Fresh off a second consecutive national championship, the Yale heavyweight varsity eight concluded another dominant season by thumping Harvard at The Race, the nation’s oldest collegiate sporting competition.
The Bulldogs got off to a quick start, taking an early lead that they never gave up. The No. 1 crew in the country finished 7.9 seconds ahead of the No. 4 Crimson in the four-mile race on home waters.
“The varsity, as they did all season, took command in the first mile,” head coach Steve Gladstone said. “It was dominant from start to finish.”
The Elis also took two out of the three other races, with the second eights claiming the three-mile race by 5.5 seconds and the fourth eight winning its two-mile contest by 4.5 seconds. The third eights lost by a narrow 2.9 second margin.
According to Gladstone, Friday’s victory by the fourth eights gave Yale momentum heading into Saturday’s races.

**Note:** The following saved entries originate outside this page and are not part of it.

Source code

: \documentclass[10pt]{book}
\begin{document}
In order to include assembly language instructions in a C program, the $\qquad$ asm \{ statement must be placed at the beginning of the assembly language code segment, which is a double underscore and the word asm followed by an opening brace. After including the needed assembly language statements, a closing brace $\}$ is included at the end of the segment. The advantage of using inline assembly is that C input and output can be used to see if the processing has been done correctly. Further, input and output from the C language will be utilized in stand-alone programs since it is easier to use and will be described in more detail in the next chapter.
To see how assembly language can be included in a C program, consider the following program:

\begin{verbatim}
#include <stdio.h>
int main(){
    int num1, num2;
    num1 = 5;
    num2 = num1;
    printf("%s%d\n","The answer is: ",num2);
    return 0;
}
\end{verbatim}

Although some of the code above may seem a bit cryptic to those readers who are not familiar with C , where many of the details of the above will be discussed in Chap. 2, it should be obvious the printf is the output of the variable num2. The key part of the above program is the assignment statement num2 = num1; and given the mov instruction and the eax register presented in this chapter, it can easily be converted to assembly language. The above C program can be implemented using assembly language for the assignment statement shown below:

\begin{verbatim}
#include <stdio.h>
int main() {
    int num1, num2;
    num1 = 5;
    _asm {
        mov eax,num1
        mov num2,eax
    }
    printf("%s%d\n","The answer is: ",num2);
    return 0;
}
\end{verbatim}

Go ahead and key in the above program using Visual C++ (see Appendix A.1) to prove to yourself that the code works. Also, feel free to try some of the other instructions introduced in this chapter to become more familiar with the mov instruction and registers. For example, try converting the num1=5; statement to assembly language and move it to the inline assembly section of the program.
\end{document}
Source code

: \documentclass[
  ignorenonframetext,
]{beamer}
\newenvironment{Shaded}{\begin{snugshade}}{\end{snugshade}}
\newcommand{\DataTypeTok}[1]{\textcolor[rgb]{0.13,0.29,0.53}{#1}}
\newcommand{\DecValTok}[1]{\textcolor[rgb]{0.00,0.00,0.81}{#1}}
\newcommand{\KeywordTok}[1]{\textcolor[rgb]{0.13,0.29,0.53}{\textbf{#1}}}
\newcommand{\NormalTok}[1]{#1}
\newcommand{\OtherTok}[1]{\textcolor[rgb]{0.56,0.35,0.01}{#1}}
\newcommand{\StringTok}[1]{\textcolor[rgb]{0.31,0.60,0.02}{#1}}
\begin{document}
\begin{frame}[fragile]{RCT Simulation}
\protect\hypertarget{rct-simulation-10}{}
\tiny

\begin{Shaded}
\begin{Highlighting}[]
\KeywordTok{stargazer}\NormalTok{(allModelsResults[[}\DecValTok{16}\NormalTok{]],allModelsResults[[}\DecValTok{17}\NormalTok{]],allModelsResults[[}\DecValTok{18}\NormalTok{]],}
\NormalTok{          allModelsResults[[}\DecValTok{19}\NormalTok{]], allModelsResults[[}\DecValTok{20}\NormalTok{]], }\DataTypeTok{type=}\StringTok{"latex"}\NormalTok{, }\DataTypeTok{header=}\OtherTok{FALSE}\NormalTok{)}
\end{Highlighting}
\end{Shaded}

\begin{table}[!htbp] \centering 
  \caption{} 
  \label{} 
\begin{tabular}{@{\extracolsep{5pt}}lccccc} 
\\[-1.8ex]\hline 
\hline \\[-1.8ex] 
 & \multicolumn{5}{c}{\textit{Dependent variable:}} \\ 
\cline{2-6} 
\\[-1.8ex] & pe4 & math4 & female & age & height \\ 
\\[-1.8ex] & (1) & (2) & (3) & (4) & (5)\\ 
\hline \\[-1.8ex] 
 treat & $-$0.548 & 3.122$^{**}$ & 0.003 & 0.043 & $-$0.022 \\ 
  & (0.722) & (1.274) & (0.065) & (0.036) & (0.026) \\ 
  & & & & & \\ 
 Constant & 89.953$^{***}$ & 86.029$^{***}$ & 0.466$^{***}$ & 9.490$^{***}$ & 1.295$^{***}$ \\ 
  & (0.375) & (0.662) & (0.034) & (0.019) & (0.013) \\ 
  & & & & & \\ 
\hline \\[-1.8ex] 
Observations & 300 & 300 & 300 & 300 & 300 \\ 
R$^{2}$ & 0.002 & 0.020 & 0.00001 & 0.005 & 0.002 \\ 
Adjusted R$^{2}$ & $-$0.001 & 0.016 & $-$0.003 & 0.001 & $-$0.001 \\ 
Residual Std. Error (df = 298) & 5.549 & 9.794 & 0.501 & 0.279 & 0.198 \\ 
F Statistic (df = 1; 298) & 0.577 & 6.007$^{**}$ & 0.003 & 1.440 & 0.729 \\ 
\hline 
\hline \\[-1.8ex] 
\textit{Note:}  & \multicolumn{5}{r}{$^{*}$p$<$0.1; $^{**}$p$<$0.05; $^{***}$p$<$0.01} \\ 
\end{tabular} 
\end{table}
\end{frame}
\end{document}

“The tone was set with the race on Friday night,” Gladstone said. “The fourth varsity had terrific leadership from Lucas Peilert ’18. He worked with those guys. They are guys on the edge of competing and he drew them together. He was a good morale boost.”
The Bulldogs started slow on Saturday, with the third varsity eight falling to the Crimson by about a boat length in the two-mile race. But Yale’s top-two boats were up for the challenge, each taking their races by more than five seconds.
Both boats also beat Harvard in the season-ending regatta last year. This year’s victory over the Crimson was the fourth straight for Yale’s top eight, although the 2016 win was not officially recognized. In that race, Yale had a decisive lead before Harvard’s boat began to fill with water and no official winner was recognized.
This weekend capped off a superb season for the heavyweight team. The Bulldogs beat every Ivy opponent this spring before capturing the Eastern Association of Rowing Colleges title for the fourth straight year and the national championship for the second straight year. Still, according to Gladstone, the season would not have been complete without a win over the Crimson.
“Winning the national championship is the crown jewel,” Gladstone said. “That being said, the unique Yale-Harvard rivalry meant a win was absolutely mandatory. It would have left a very bad taste.”
This weekend’s regatta was the 153rd meeting between the Eli and Crimson boats.